In this blog, you will study several ways to delete duplicate rows in MySQL.
In this blog, I have shown you how to find duplicate values in a table. Once the duplicates rows are recognized, you may need to delete them to clean up your data.
Prepare sample data
The subsequent script creates the contacts table and inserts sample data into the contacts table for the demo.
You can perform this script to re-form test data after you execute a DELETE statement.
The subsequent query returns the duplicate emails in the contacts table:
As you can understand, we have four rows with duplicate emails.
Delete duplicate rows using DELETE JOIN statement
MySQL make available you with the DELETE JOIN statement that you can use to remove duplicate rows speedily.
The subsequent statement deletes duplicate rows and retains the highest id:
It specified that four rows have been deleted. You can execute the query that find duplicate emails once more to confirm the delete:
The query returns an empty set, which means that the duplicate rows have been deleted.
Let’s verify data from the contacts table:
The rows with id 2, 4, 7, and 9 have been deleted.
In case you want to delete duplicate rows and keep the lowest id, you can use the following statement:
Note that you can execute the script for creating contacts table again and test this query. The following output shows the data of the contacts table after removing duplicate rows.
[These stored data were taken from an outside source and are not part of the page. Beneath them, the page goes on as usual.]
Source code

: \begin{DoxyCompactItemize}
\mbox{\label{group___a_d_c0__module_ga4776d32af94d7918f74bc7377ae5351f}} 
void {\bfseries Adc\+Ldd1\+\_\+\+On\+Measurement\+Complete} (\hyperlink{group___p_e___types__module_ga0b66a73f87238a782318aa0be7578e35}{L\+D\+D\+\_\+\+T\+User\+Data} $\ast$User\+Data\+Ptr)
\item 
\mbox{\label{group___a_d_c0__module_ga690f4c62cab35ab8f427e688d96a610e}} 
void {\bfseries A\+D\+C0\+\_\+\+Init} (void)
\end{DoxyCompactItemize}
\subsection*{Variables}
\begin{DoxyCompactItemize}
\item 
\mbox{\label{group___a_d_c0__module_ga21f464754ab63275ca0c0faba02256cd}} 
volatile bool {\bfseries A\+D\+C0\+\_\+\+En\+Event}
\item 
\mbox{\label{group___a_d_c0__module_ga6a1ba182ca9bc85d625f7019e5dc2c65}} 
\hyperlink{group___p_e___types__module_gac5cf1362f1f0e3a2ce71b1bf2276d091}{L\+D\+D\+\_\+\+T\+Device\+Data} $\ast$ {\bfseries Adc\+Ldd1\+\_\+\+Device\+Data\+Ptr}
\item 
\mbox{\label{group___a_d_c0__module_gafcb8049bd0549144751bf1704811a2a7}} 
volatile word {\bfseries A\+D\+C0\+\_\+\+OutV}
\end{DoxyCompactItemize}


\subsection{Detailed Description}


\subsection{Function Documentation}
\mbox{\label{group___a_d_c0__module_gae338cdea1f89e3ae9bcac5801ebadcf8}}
Delete duplicate rows using an intermediate table
The subsequent shows the steps for removing duplicate rows using an in-between table:
Create a new table with the structure the same as the original table which you want to delete duplicate rows.
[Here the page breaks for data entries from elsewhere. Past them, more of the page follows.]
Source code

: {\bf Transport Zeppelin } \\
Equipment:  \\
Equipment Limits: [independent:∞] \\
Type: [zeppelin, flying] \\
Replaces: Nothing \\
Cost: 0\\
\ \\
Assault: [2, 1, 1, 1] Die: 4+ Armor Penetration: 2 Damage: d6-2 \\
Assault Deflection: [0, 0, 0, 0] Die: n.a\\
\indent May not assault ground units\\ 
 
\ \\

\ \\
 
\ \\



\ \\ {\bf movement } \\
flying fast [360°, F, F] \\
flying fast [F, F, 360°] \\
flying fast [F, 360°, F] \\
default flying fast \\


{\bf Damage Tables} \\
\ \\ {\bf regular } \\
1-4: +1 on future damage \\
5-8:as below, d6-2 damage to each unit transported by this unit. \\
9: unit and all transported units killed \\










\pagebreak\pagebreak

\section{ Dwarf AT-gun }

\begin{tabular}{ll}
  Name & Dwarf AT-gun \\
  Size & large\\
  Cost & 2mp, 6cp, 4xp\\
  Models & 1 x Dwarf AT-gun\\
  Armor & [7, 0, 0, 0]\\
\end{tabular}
Insert distinct rows from the original table to the immediate table.
Drop the original table and rename the immediate table to the original table.
The subsequent queries illustrate the steps:
CREATE TABLE source_copy LIKE source;
INSERT INTO source_copy
SELECT * FROM source
GROUP BY col; -- column that has duplicate values
DROP TABLE source;
ALTER TABLE source_copy RENAME TO source;
For example, the subsequent statements delete rows with duplicate emails from the contacts table:
Delete duplicate rows using ROW_NUMBER() function
Note that the ROW_NUMBER() function has been supported since MySQL version 8.02 so you should check your MySQL version before using the function.
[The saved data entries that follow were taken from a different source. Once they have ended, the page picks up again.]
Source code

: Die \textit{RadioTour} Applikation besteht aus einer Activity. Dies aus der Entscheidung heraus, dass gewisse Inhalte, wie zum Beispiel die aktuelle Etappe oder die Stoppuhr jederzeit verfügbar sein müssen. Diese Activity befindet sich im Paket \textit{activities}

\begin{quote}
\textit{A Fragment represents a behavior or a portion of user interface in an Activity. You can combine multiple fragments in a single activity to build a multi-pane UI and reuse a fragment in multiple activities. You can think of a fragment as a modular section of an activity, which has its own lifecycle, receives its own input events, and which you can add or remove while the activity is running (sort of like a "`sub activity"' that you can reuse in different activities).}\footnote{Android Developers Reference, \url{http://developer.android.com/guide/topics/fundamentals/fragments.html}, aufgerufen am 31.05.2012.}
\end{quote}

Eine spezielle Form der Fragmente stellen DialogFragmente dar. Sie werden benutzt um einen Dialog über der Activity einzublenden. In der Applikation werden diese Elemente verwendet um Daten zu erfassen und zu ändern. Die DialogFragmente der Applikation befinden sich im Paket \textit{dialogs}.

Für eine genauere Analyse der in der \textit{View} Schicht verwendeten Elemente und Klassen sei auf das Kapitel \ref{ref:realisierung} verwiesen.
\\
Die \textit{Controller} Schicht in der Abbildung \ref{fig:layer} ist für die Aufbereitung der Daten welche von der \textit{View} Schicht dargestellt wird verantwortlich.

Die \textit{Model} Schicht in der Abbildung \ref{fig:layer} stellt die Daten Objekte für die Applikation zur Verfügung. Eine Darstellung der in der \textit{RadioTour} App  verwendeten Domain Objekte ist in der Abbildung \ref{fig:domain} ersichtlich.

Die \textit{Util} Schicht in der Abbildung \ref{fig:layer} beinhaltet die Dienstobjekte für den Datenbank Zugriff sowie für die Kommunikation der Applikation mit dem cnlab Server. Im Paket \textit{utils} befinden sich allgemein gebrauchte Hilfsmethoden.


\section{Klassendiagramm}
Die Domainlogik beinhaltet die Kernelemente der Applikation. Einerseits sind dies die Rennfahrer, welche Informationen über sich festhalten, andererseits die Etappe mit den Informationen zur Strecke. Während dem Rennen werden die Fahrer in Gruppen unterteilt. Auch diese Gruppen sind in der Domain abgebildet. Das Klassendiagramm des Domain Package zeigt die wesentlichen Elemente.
The subsequent statement uses the ROW_NUMBER() function to assign a consecutive integer number to each row. If the email is duplicate, the row number will be greater than one.
The subsequent statement returns the id list of the duplicate rows:
And you just delete the duplicate rows from the contacts table using the DELETE statement with a subquery in the WHERE clause:
MySQL issued the subsequent message:
4 row(s) affected
In this blog, you have learned how to delete duplicate rows in MySQL by using the DELETE JOIN statement or an intermediate table.